So why are you here?
Never experienced a failure on pfsense. Not even once.
Still running an openWRT in parallel on the same Internet connection and connecting one of the cameras to the Internet via that alternative router. As long as there is Internet connectivity...
Mikrotik hap ax2 or 3 are also great options for homelabing. But I would recommend them to people that like to play around with plenty of network settings which can get overwhelming at first.
I remember starting using openwrt around the time that fon's LaFonera free wifi router was released in oct 2006, openwrt was released january 2007 so guess that was the very first version, 17 years now.
Wow it looks like WRT has come a long way since I did it with an old Linksys and Buffalo a/g generation router with a whole 54 Mbps wireless bandwidth. Might be time to look at this again. Thanks Colten!
0:25 your openwrt menu looks way nicer than mine what version is this, I have never seen something similar anywhere else
OpenWRT runs quite happily on PC and Pi as well, though I agree that its biggest party trick is unleashing the power of commercial wifi routers. It is my preferred solution as old routers are a dime a dozen.
One time I embedded a firewall / router inside my computer. I removed TCP/IP from my hardware NIC and routed it directly into Hyper-V and used the virtual NIC as the TCP/IP connection.
The only way I could get online is to boot the router / firewall in the VM.
OpenWRT on the Dynalink is a great combo. I’ve been running it solid for almost a year with fiber.
Great vid. Can OpenWRT do satellites and mesh? I've not played with it really at all. Would make a solid video...
Yes it can do mesh but on certain chipset
@@MedicalServiceKenakMedika Pretty much any supported OpenWRT device can be configured to run a GRETAP or VXLAN tunnel over Wifi to another OpenWRT device. The advantage is that even VLANs can be tunneled across.
Another IT gateway drug, this time for networking 😂 nicely done! I love how you make this approachable 😊
OpenWRT is a common practice to install on a Proxmox VM on multi-port Mini PC in China, I guess OpenWRT is simpler than the *sense for routers. Sadly many new routers especially those support Wifi 7/6E doesn't support OpenWRT. It'd be crazy if it does, cheap consumer devices with advanced VLAN capability wireless.
Which Is Better?
It really depends on your use case:
OPNsense is ideal for users who need a full-featured firewall with advanced security, are willing to work with higher resource requirements, and prefer a user-friendly interface for enterprise-level or heavy-duty home network setups.
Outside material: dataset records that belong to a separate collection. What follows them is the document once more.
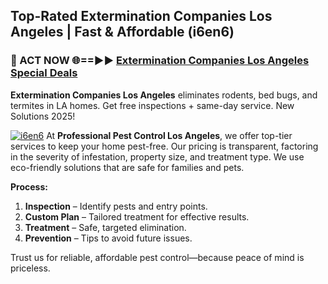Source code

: ## Top-Rated Extermination Companies Los Angeles | Fast & Affordable (i6en6)

<h3>🐜 ACT NOW 🌐==►► <a href="https://tinyurl.com/yc7vsfwc" rel="nofollow">Extermination Companies Los Angeles Special Deals</a></h3>

**Extermination Companies Los Angeles** eliminates rodents, bed bugs, and termites in LA homes. Get free inspections + same-day service. New Solutions 2025!

[![i6en6](https://i.imgur.com/1VzRXn8.jpeg)](https://tinyurl.com/yc7vsfwc)
At **Professional Pest Control Los Angeles**, we offer top-tier services to keep your home pest-free. Our pricing is transparent, factoring in the severity of infestation, property size, and treatment type. We use eco-friendly solutions that are safe for families and pets.  

**Process:**  
1. **Inspection** – Identify pests and entry points.  
2. **Custom Plan** – Tailored treatment for effective results.  
3. **Treatment** – Safe, targeted elimination.  
4. **Prevention** – Tips to avoid future issues.  

Trust us for reliable, affordable pest control—because peace of mind is priceless.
OpenWRT is perfect for those who need flexibility and customization and are running low-power hardware (or older routers), or if you want to experiment with Wi-Fi management and wireless networks. It’s great for home use, DIYers, and those comfortable with manual configuration.
If you’re looking for a powerful firewall, OPNsense is likely the better choice, but if you want a lightweight, customizable solution that works across a wide range of devices, OpenWRT is a solid pick.
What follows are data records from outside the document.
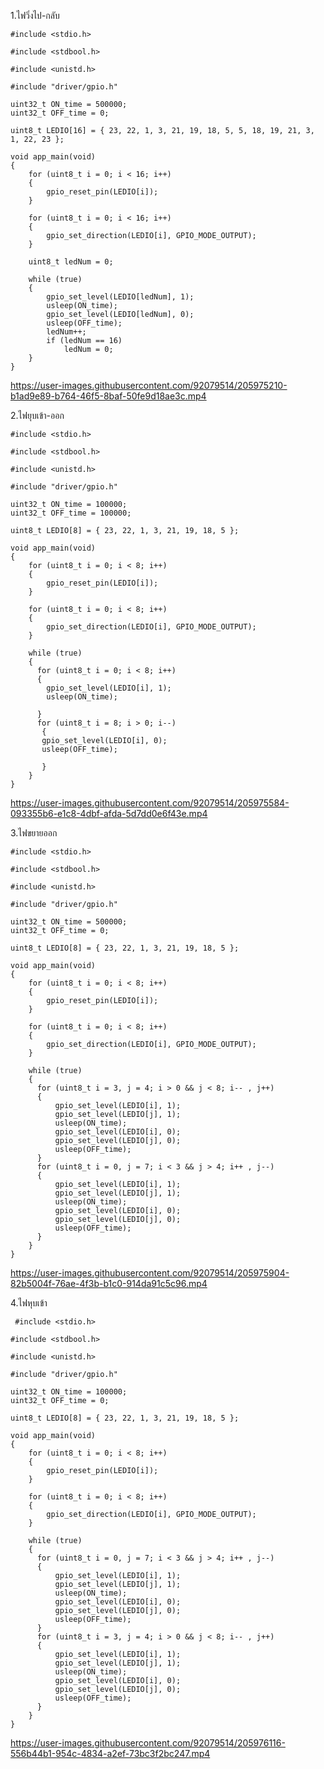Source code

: 1.ไฟวิ่งไป-กลับ


    #include <stdio.h>

    #include <stdbool.h>
    
    #include <unistd.h>
    
    #include "driver/gpio.h"

    uint32_t ON_time = 500000;
    uint32_t OFF_time = 0;

    uint8_t LEDIO[16] = { 23, 22, 1, 3, 21, 19, 18, 5, 5, 18, 19, 21, 3, 1, 22, 23 };

    void app_main(void)
    {
        for (uint8_t i = 0; i < 16; i++)
        {
            gpio_reset_pin(LEDIO[i]);
        }

        for (uint8_t i = 0; i < 16; i++)
        {
            gpio_set_direction(LEDIO[i], GPIO_MODE_OUTPUT);
        }

        uint8_t ledNum = 0;

        while (true)
        {
            gpio_set_level(LEDIO[ledNum], 1);
            usleep(ON_time);
            gpio_set_level(LEDIO[ledNum], 0);
            usleep(OFF_time);
            ledNum++;
            if (ledNum == 16)
                ledNum = 0;
        }
    }
    

https://user-images.githubusercontent.com/92079514/205975210-b1ad9e89-b764-46f5-8baf-50fe9d18ae3c.mp4


2.ไฟยุบเข้า-ออก

    #include <stdio.h>
    
    #include <stdbool.h>
    
    #include <unistd.h>
    
    #include "driver/gpio.h"

    uint32_t ON_time = 100000;
    uint32_t OFF_time = 100000;

    uint8_t LEDIO[8] = { 23, 22, 1, 3, 21, 19, 18, 5 };

    void app_main(void)
    {
        for (uint8_t i = 0; i < 8; i++)
        {
            gpio_reset_pin(LEDIO[i]);
        }

        for (uint8_t i = 0; i < 8; i++)
        {
            gpio_set_direction(LEDIO[i], GPIO_MODE_OUTPUT);
        }

        while (true)
        {
          for (uint8_t i = 0; i < 8; i++)
          {
            gpio_set_level(LEDIO[i], 1);
            usleep(ON_time);

          }
          for (uint8_t i = 8; i > 0; i--)
           {
           gpio_set_level(LEDIO[i], 0);
           usleep(OFF_time);

           }
        }
    }
    

https://user-images.githubusercontent.com/92079514/205975584-093355b6-e1c8-4dbf-afda-5d7dd0e6f43e.mp4


3.ไฟขยายออก

    #include <stdio.h>
    
    #include <stdbool.h>
    
    #include <unistd.h>
    
    #include "driver/gpio.h"

    uint32_t ON_time = 500000;
    uint32_t OFF_time = 0;

    uint8_t LEDIO[8] = { 23, 22, 1, 3, 21, 19, 18, 5 };

    void app_main(void)
    {
        for (uint8_t i = 0; i < 8; i++)
        {
            gpio_reset_pin(LEDIO[i]);
        }

        for (uint8_t i = 0; i < 8; i++)
        {
            gpio_set_direction(LEDIO[i], GPIO_MODE_OUTPUT);
        }

        while (true)
        {
          for (uint8_t i = 3, j = 4; i > 0 && j < 8; i-- , j++)
          {
        	  gpio_set_level(LEDIO[i], 1);
        	  gpio_set_level(LEDIO[j], 1);
        	  usleep(ON_time);
        	  gpio_set_level(LEDIO[i], 0);
        	  gpio_set_level(LEDIO[j], 0);
        	  usleep(OFF_time);
          }
          for (uint8_t i = 0, j = 7; i < 3 && j > 4; i++ , j--)
          {
        	  gpio_set_level(LEDIO[i], 1);
        	  gpio_set_level(LEDIO[j], 1);
        	  usleep(ON_time);
        	  gpio_set_level(LEDIO[i], 0);
        	  gpio_set_level(LEDIO[j], 0);
        	  usleep(OFF_time);
          }
        }
    }
    

https://user-images.githubusercontent.com/92079514/205975904-82b5004f-76ae-4f3b-b1c0-914da91c5c96.mp4

4.ไฟหุบเข้า

     #include <stdio.h>
     
    #include <stdbool.h>
    
    #include <unistd.h>
    
    #include "driver/gpio.h"

    uint32_t ON_time = 100000;
    uint32_t OFF_time = 0;

    uint8_t LEDIO[8] = { 23, 22, 1, 3, 21, 19, 18, 5 };

    void app_main(void)
    {
        for (uint8_t i = 0; i < 8; i++)
        {
            gpio_reset_pin(LEDIO[i]);
        }

        for (uint8_t i = 0; i < 8; i++)
        {
            gpio_set_direction(LEDIO[i], GPIO_MODE_OUTPUT);
        }

        while (true)
        {
          for (uint8_t i = 0, j = 7; i < 3 && j > 4; i++ , j--)
          {
        	  gpio_set_level(LEDIO[i], 1);
        	  gpio_set_level(LEDIO[j], 1);
        	  usleep(ON_time);
        	  gpio_set_level(LEDIO[i], 0);
        	  gpio_set_level(LEDIO[j], 0);
        	  usleep(OFF_time);
          }
          for (uint8_t i = 3, j = 4; i > 0 && j < 8; i-- , j++)
          {
        	  gpio_set_level(LEDIO[i], 1);
        	  gpio_set_level(LEDIO[j], 1);
        	  usleep(ON_time);
        	  gpio_set_level(LEDIO[i], 0);
        	  gpio_set_level(LEDIO[j], 0);
        	  usleep(OFF_time);
          }
        }
    }
 

https://user-images.githubusercontent.com/92079514/205976116-556b44b1-954c-4834-a2ef-73bc3f2bc247.mp4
Also, *sense is only on OpenBSD, which is effectively a dead end, while OpenWRT is based on Linux, meaning that it’s even more expandable than the BSD-based *sense router OSs, and there are more and currently drivers for a lot more devices, making it easier to run newer hardware.
@@fujinshu I appreciate your input, but I think there are some important distinctions to note. OPNsense, while based on OpenBSD, offers a level of security and stability that’s hard to beat, especially with its advanced firewall features, VPN capabilities, and traffic shaping options that OpenWRT doesn’t quite match. It’s not a "dead end" - OpenBSD is still actively maintained and used in enterprise-level applications, and OPNsense is continuously updated with security patches and improvements. While OpenWRT excels in flexibility and is great for custom setups on low-power devices, OPNsense brings more robust enterprise-grade features, especially for users needing deep network control. It’s not just about hardware compatibility - it's about use cases, and OPNsense is a more powerful choice for those requiring high-level firewall and security capabilities. Both have their strengths, but OPNsense’s security-first approach and deeper control set it apart for more complex network needs.
Wooooo, I have this exact router and use openwrt on it, the price to specs is crazy for it and ofc openwrt was a requirement for me to buy the router, nice to see this getting the attention it deserves
OpenWRT is the only reason my Linksys WRT1900ACS is still my only piece of network equipment.
It's at least 8 years old, and Linksys stopped updating the firmware at least 5 years ago.
But OpenWRT is keeping it fresh and functional with my 1Gbps f/o connection.
I think the best speed I've gotten with Fast over Wi-Fi was about 600-700, which is pretty good for a nearly decade-old Wi-Fi 5 router.
Pro Tip: Keep your network gear well-ventilated. Most of this unit's existence has been sitting on laptop coolers to increase hardware longevity and reliability.
Though not a pro, one thing I like is having my main desktop hooked up with Ethernet cord while other things are on WiFi. When you flash in new firmware, you always want it to be on the cat 5 cord instead on over the air. I also like having my "daily driver" computer on cat 5 cord to have first dibs on Internet.
Pro tip: Changing the country code to a nation without transmission power regulations allows you to communicate with the International Space Station.
In the very worst case someone might come to your door (very unlikely, but possible in theory).
Using a router to route is a great option! After looking for a mini pc that was power efficient, had linux compatible WiFi, and lots of ports, I was eventually like "oh wait they make those"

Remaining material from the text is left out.